While he entered the week overshadowed by fellow center back prospects Tomas Hilliard-Arce and Joao Moutinho, Omsberg has turned heads in Orlando. The 6-foot-4 defender performed well in physical testing last Friday, finishing tied for second in the 30-meter dash and tied for fourth in the 5-10-5 shuttle run. He was been solid in the first two Combine matches, rarely putting a foot wrong for Team Nemeziz.

He’s a long way from his tiny hometown of Belgrade, Maine (population, 3,176), where most of his initial soccer development consisted of losing out to his older brother in drills run by their dad, a former college player, at nearby parks and schools. He and his family moved to the comparative metropolis of Scarborough, Maine before high school, but Omsberg still didn’t have many options for college soccer.

“I wasn’t recruited by a whole lot of DI schools, probably only like five or six in total: a couple Ivies, a couple Patriot League schools,” he told MLSsoccer.com on Tuesday. “Really, the only reason Dartmouth kind of found me was because I went to their camp, I was exposed to them up front and personal and they showed a lot of interest. If it weren’t for that, I could’ve ended up at a D-III school.”

Despite having to make a huge jump from Maine high school and club soccer to the Division I level, Omsberg quickly found the field at Dartmouth. He started 16 games and was named Ivy League honorable mention his freshman year, then earned First Team All-Ivy honors his sophomore year before winning the conference’s Defender of the Year award in 2016 and 2017.

He attempted to model his game after FC Dallas and US national team center back Matt Hedges, who, like Omsberg, has a tall, lanky frame and is a solid athlete.

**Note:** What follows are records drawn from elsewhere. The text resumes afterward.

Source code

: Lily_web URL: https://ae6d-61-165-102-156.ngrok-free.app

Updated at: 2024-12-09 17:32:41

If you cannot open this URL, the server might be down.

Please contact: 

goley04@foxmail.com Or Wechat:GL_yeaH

“I think he’s number one [in terms of guys I model my game off of],” Omsberg said of Hedges. “He’s the one that my coaches have said kind of try and play like him because he’s physically kind of the same height, he’s really good with his feet, plays great passes, also just a good defender and a good leader out of the back, so he’s the big one for me to watch.”

One scout said this week that Omsberg would be getting talked up as a potential top-five pick in Friday’s MLS SuperDraft had he gone to a higher-profile school. Others said they expect the 22-year-old to be nabbed in the first round. That’d be a first for a player from Maine, with former Seattle Sounders striker Roger Levesque currently holding top billing as the most notable player to come out of the state.

“There’ll probably a little bit of disbelief, I guess, if I get drafted. Not a whole lot of people would expect that a kind from Maine’s getting drafted by an MLS team,” he said. “But overall I’d just be really excited. I’ve worked pretty hard to put myself in the best position possible with soccer and I’d just be excited to get to work for whoever believes in me, excited to give it my best.”